In 'Shivakumar V. Natarajan' - (2009) 27 CLA -BL Supp 62 (SC) the appellant borrowed a sum of Rs.1 lakh for the purpose of his business as loan from the complainant-respondent. The said amount was to be repaid within a period of three months. The appellant handed over a cheque dated 27.11.2003 for the said amount in favor of the respondent which was presented. It was dishonored with remarks 'insufficient funds' on 2nd December, 2003.  Information thereabout was received by the respondent on 3rd December, 2003.

On 02.01.2004 the respondent issued a legal notice to the appellant calling upon him to pay the amount within 15 days as required under Sec. 138 of the Negotiable Instruments Act. The appellant neither sent a reply to the said notice nor paid the amount due. The respondent filed a complaint against the appellant before the Judicial Magistrate, No. III, Trichy. The Judicial Magistrate convicted the appellant and sentenced him to undergo one year's rigorous imprisonment and a fine of Rs.5000/- and in default thereof to undergo further six months of simple imprisonment. He was also directed to pay a sum of Rs.1,00,000/- as compensation to the respondent under Section 357(1) of the Code of Criminal Procedure, 1973.
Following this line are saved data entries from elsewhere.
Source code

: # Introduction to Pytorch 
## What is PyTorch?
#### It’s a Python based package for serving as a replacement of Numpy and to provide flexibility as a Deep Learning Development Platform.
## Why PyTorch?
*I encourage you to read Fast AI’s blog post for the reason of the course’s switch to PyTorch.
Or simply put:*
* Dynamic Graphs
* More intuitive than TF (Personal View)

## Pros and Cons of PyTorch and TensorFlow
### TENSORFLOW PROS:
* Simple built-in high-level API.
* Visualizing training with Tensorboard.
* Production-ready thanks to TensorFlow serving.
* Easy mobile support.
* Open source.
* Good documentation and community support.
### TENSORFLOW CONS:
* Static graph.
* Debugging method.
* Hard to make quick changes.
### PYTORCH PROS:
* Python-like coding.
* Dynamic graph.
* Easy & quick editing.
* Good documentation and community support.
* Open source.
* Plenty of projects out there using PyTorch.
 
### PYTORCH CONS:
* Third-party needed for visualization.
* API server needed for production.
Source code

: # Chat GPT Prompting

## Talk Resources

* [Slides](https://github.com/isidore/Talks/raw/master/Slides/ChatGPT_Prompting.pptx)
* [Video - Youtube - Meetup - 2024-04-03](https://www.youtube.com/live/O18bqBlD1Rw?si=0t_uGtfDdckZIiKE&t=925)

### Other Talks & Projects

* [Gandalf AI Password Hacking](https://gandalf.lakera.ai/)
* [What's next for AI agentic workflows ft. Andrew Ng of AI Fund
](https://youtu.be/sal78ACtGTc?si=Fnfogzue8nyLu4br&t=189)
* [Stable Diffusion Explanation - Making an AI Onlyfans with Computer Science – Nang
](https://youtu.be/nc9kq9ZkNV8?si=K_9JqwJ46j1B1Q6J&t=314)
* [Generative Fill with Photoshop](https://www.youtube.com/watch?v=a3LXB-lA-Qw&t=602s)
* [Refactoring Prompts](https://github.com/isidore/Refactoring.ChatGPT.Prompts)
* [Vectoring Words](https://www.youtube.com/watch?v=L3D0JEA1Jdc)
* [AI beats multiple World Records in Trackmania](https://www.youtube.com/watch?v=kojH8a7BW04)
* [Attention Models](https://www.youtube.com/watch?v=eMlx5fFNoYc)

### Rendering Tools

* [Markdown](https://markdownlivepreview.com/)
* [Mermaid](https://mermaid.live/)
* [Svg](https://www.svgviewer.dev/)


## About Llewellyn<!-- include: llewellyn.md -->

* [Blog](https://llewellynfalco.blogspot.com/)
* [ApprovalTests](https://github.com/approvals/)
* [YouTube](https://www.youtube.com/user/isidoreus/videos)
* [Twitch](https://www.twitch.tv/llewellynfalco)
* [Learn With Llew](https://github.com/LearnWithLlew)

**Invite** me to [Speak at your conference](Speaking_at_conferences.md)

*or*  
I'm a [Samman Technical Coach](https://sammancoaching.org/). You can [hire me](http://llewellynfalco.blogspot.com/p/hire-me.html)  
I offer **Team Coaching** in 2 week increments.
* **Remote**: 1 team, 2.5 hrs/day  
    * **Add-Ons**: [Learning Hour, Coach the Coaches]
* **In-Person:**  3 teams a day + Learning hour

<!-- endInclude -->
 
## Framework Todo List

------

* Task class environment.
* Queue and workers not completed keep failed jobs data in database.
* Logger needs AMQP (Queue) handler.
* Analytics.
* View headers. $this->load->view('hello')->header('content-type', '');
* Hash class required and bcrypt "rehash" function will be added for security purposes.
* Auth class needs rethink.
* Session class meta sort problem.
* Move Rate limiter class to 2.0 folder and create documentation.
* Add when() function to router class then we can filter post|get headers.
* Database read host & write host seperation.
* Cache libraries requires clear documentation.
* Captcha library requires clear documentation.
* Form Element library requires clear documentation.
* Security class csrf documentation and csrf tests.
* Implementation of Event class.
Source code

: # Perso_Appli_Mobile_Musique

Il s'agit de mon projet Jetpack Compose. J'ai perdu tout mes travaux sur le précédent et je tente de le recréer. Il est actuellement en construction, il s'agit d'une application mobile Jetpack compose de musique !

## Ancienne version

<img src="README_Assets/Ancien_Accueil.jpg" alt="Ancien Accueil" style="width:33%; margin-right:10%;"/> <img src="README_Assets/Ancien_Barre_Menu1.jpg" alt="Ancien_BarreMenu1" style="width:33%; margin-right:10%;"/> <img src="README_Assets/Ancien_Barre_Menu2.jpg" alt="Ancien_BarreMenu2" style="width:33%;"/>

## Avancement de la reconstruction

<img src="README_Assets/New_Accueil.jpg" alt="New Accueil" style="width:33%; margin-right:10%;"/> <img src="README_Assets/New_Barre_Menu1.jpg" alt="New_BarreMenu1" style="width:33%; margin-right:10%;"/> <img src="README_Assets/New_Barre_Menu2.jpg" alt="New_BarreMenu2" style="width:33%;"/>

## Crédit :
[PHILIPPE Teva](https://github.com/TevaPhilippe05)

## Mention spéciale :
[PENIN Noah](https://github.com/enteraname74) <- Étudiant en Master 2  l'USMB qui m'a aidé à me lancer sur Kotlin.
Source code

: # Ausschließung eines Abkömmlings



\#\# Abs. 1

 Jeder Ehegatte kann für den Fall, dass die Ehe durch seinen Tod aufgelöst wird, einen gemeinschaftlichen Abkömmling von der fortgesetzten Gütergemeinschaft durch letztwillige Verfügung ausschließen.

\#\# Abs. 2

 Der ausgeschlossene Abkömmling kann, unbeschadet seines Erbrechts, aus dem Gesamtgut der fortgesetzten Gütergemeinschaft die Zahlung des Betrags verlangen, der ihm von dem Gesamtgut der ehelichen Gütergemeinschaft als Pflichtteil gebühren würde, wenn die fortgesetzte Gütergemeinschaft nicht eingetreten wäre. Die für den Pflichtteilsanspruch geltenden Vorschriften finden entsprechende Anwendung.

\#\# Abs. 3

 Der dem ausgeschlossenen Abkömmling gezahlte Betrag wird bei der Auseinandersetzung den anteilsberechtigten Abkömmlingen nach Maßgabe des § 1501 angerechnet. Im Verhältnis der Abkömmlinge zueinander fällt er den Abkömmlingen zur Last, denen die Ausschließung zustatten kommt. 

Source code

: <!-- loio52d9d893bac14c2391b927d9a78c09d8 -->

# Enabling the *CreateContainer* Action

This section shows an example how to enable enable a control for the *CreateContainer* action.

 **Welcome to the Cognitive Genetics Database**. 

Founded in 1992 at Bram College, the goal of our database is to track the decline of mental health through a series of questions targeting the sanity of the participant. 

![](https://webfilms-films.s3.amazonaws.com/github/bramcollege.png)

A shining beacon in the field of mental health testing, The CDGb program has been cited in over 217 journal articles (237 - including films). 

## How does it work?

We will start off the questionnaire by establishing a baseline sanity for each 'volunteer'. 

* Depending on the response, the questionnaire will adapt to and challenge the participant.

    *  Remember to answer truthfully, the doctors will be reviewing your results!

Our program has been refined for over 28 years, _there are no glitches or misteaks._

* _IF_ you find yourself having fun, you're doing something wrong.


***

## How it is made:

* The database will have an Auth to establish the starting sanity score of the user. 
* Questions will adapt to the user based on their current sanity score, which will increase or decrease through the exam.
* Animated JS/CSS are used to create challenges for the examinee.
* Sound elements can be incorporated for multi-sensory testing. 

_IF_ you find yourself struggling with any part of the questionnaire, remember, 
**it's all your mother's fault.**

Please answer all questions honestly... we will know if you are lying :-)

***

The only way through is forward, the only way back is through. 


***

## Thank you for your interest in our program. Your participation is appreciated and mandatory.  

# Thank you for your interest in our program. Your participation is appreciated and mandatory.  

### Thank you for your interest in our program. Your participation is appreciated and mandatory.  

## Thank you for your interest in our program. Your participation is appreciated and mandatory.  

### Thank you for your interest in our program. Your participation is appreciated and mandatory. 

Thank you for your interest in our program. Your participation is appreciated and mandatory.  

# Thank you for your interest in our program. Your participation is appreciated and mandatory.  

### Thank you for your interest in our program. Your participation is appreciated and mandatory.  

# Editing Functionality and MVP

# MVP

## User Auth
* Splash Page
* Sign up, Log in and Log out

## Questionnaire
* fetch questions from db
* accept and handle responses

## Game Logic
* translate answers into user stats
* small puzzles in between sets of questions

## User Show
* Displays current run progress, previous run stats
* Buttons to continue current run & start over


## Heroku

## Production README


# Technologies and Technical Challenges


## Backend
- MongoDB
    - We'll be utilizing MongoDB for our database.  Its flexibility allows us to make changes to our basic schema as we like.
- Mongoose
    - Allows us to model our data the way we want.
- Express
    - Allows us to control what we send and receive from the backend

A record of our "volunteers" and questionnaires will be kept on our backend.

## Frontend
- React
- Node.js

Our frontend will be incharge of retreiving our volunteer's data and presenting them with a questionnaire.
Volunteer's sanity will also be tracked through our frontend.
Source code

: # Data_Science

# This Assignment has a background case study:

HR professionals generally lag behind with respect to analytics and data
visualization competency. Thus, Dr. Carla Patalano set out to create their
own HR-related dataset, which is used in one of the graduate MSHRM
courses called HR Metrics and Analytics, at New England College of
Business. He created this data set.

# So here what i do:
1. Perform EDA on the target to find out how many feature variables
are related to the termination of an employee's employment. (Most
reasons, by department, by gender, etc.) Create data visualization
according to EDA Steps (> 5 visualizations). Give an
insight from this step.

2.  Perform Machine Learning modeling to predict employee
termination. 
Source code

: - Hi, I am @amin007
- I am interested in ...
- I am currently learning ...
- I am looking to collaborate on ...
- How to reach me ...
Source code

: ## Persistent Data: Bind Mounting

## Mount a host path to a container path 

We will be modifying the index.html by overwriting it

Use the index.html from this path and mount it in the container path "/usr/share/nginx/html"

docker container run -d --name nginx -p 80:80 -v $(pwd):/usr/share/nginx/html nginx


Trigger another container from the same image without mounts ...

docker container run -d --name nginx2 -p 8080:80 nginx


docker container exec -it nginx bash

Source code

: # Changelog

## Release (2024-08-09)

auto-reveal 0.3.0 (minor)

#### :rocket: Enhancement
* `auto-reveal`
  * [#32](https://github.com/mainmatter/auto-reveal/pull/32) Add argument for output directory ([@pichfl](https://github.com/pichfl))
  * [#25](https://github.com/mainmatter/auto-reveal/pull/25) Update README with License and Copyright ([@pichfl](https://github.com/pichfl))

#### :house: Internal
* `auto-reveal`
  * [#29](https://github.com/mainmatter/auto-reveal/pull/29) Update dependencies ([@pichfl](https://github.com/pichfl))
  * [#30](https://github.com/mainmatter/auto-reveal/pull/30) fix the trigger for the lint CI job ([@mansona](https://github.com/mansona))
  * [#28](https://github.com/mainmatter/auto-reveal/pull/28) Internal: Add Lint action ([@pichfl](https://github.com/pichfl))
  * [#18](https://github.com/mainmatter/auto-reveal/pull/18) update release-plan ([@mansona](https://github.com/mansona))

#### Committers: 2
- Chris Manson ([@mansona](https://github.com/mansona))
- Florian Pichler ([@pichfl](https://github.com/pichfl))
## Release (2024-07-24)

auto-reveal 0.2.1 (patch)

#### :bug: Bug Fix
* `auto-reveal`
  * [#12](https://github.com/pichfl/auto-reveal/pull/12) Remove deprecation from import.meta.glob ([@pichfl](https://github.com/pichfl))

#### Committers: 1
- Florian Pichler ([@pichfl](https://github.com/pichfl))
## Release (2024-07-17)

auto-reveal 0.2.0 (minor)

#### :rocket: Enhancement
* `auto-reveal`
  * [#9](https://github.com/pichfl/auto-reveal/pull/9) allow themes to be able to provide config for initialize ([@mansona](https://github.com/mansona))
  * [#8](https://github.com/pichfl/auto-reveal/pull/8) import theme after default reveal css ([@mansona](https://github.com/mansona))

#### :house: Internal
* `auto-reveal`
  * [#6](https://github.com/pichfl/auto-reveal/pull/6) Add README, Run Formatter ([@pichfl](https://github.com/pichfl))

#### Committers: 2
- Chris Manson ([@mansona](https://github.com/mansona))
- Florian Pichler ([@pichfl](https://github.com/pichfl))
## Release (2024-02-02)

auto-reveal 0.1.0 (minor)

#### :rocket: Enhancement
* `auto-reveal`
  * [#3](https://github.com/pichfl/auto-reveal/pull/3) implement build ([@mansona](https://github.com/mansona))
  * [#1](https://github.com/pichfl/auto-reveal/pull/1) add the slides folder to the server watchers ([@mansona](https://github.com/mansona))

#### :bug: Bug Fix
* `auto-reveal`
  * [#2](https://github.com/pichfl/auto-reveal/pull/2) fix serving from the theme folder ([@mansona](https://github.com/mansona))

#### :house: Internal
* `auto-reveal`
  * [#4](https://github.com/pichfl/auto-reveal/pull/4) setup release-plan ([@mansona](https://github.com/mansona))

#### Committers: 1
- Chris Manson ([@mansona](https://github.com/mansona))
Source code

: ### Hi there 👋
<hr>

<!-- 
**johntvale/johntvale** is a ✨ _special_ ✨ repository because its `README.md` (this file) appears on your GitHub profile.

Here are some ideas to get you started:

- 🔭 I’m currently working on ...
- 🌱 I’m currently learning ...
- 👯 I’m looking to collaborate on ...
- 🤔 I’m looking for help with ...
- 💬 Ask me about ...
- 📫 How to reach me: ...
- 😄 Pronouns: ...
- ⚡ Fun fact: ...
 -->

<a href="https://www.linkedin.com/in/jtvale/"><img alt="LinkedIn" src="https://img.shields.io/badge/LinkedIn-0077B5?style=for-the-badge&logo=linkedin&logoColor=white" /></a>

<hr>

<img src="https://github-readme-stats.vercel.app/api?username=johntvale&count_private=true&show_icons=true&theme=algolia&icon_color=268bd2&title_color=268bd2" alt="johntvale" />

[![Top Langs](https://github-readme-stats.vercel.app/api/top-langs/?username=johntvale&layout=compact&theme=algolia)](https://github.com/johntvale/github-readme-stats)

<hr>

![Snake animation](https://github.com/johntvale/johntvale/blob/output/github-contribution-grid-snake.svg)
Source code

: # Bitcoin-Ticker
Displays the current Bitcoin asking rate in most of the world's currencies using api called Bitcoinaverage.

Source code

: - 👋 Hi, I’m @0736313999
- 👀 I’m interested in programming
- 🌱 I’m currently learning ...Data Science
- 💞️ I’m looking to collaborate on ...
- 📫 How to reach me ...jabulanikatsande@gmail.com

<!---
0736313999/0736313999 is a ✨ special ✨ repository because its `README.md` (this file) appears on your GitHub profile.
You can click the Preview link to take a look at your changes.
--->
The Principal Sessions Judge and the High Court dismissed the appeals filed by the appellant. After that a settlement was arrived between the appellant and the respondent. According to the settlement the appellant is to pay to the respondent a sum of Rs.30,000/- and the respondent shall not take any action against the judgment and there shall be no interest over the issue before or after the settlement.

The issue taken by the Supreme Court in this case is as to whether notice dated 02.01.2004 was issued within the stipulated period of thirty days from the date of receipt of intimation of the dishonor of cheque. The Supreme Court analyzed the provisions of Sec. 138 of the Negotiable Instruments Act. It noticed that the clauses of the proviso employed 'within a period'. Whereas clause (a) refers to presentation of the cheque to the bank within a period of six months from the date on which it is drawn, clause (b) provides for issuance of notice 'to the drawer of the cheque within thirty days of receipt of information'. The words 'within thirty days of the receipt of information' are significant. In this case the intimation was received by the respondent from the bank on 3rd December, 2003. The Parliament advisedly did not use the words 'from the date of receipt of information' in section 138 of the Act. It is also of some significance to notice that in terms of section 9 of the General Clauses Act, 1897, whereupon reliance has been placed by the High Court, the statute is required to use the word 'from' and for the purpose of including the last in a series of days or any other period of time, to use the word 'to'.  

The notice was issued on the 31st day and not within a period of thirty days from the date of receipt of intimation from the bank. If section 9 of the General Clauses Act is not applicable, clause (b) of the proviso appended to Section 138 of the Act was required to be complied with by the respondent for the purpose of maintaining a complaint against the appellant.